Hacker News new | ask | show | jobs
by kylebgorman 3937 days ago
Just my personal opinion, but when you have an indexed copy of the whole web, a few million OCRed-but-not-corrected books from previous centuries added to your LM are not going to improve 2015 speech recognition quality.
2 comments

It would illustrate how language and ideas evolve over time. It would illustrate how language and ideas that are from different geographical sources might differ or be similar, especially during pre-Internet periods. It would provide source the material which is being referenced in contemporary works. It would provide many, many other benefits.
How many words do you think the entire web, as crawled by Google, has?
Way way more than a corpus of a few million published books, that's for sure. Hell, there are individual message boards that have higher word count than millions of books. Wikipedia arbitration cases (these aren't articles, but rather, an esoteric back channel for handling disputes between users) frequently reach novel-length.

The average quality is going to be lower, of course.

There are hundreds of thousands of words on Wikipedia about en dash, em dash, hyphen, and minus.

Here's one discussion over over ten thousand words: https://en.m.wikipedia.org/wiki/Wikipedia:Village_pump_(poli...

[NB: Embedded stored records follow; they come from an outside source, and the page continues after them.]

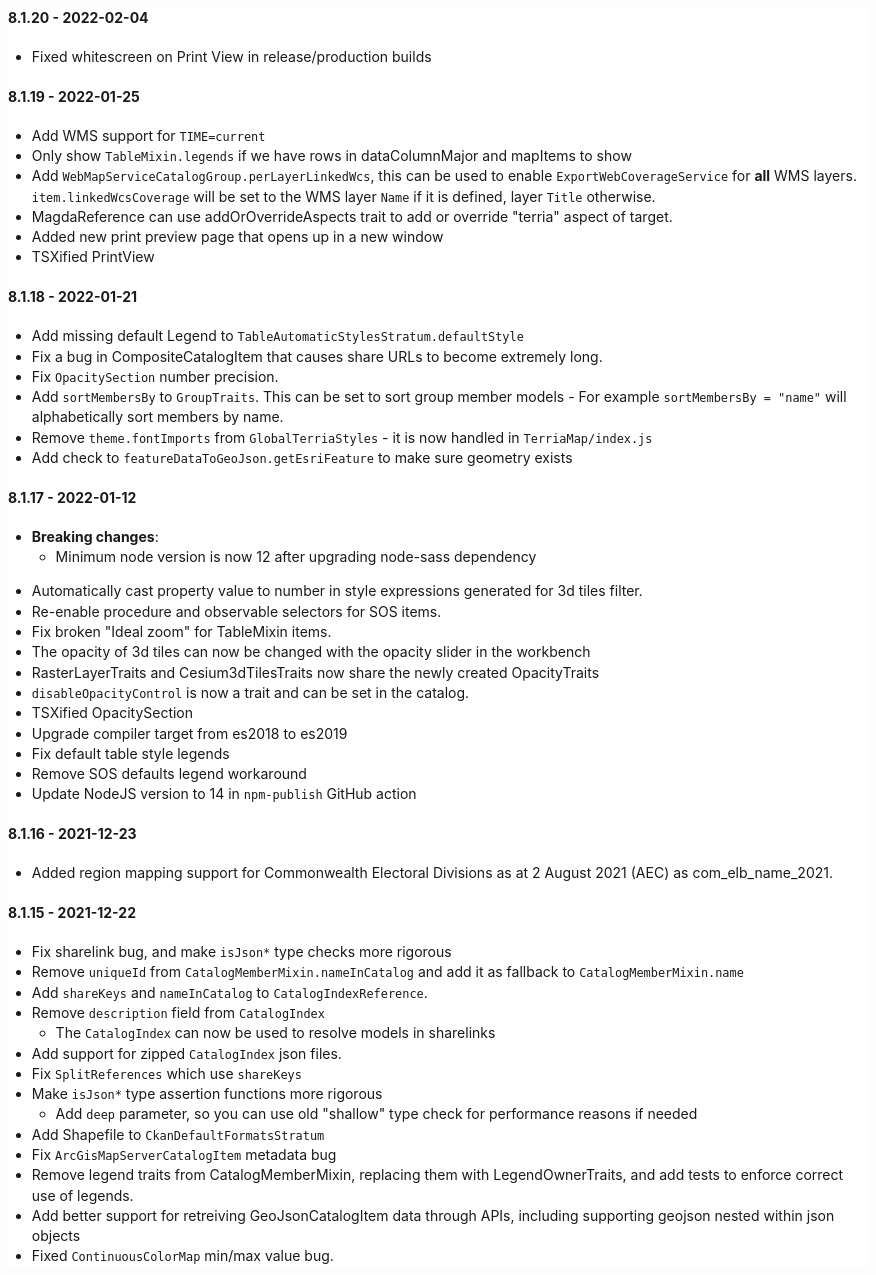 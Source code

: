 #### 8.1.20 - 2022-02-04

- Fixed whitescreen on Print View in release/production builds

#### 8.1.19 - 2022-01-25

- Add WMS support for `TIME=current`
- Only show `TableMixin.legends` if we have rows in dataColumnMajor and mapItems to show
- Add `WebMapServiceCatalogGroup.perLayerLinkedWcs`, this can be used to enable `ExportWebCoverageService` for **all** WMS layers. `item.linkedWcsCoverage` will be set to the WMS layer `Name` if it is defined, layer `Title` otherwise.
- MagdaReference can use addOrOverrideAspects trait to add or override "terria" aspect of target.
- Added new print preview page that opens up in a new window
- TSXified PrintView

#### 8.1.18 - 2022-01-21

- Add missing default Legend to `TableAutomaticStylesStratum.defaultStyle`
- Fix a bug in CompositeCatalogItem that causes share URLs to become extremely long.
- Fix `OpacitySection` number precision.
- Add `sortMembersBy` to `GroupTraits`. This can be set to sort group member models - For example `sortMembersBy = "name"` will alphabetically sort members by name.
- Remove `theme.fontImports` from `GlobalTerriaStyles` - it is now handled in `TerriaMap/index.js`
- Add check to `featureDataToGeoJson.getEsriFeature` to make sure geometry exists

#### 8.1.17 - 2022-01-12

- **Breaking changes**:
  - Minimum node version is now 12 after upgrading node-sass dependency

* Automatically cast property value to number in style expressions generated for 3d tiles filter.
* Re-enable procedure and observable selectors for SOS items.
* Fix broken "Ideal zoom" for TableMixin items.
* The opacity of 3d tiles can now be changed with the opacity slider in the workbench
* RasterLayerTraits and Cesium3dTilesTraits now share the newly created OpacityTraits
* `disableOpacityControl` is now a trait and can be set in the catalog.
* TSXified OpacitySection
* Upgrade compiler target from es2018 to es2019
* Fix default table style legends
* Remove SOS defaults legend workaround
* Update NodeJS version to 14 in `npm-publish` GitHub action

#### 8.1.16 - 2021-12-23

- Added region mapping support for Commonwealth Electoral Divisions as at 2 August 2021 (AEC) as com_elb_name_2021.

#### 8.1.15 - 2021-12-22

- Fix sharelink bug, and make `isJson*` type checks more rigorous
- Remove `uniqueId` from `CatalogMemberMixin.nameInCatalog` and add it as fallback to `CatalogMemberMixin.name`
- Add `shareKeys` and `nameInCatalog` to `CatalogIndexReference`.
- Remove `description` field from `CatalogIndex`
  - The `CatalogIndex` can now be used to resolve models in sharelinks
- Add support for zipped `CatalogIndex` json files.
- Fix `SplitReferences` which use `shareKeys`
- Make `isJson*` type assertion functions more rigorous
  - Add `deep` parameter, so you can use old "shallow" type check for performance reasons if needed
- Add Shapefile to `CkanDefaultFormatsStratum`
- Fix `ArcGisMapServerCatalogItem` metadata bug
- Remove legend traits from CatalogMemberMixin, replacing them with LegendOwnerTraits, and add tests to enforce correct use of legends.
- Add better support for retreiving GeoJsonCatalogItem data through APIs, including supporting geojson nested within json objects
- Fixed `ContinuousColorMap` min/max value bug.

The least interesting thing about Mexican American War is what type of dash you use between Mexican and American. There are over twenty thousand words about that dash on wiki meta.

15,000 words would be okay if at the end of it there was some kind of consensus, or something that could be tramsfered to different articles.

The future people are going to have a skewed image of us if they think meta wiki is representative.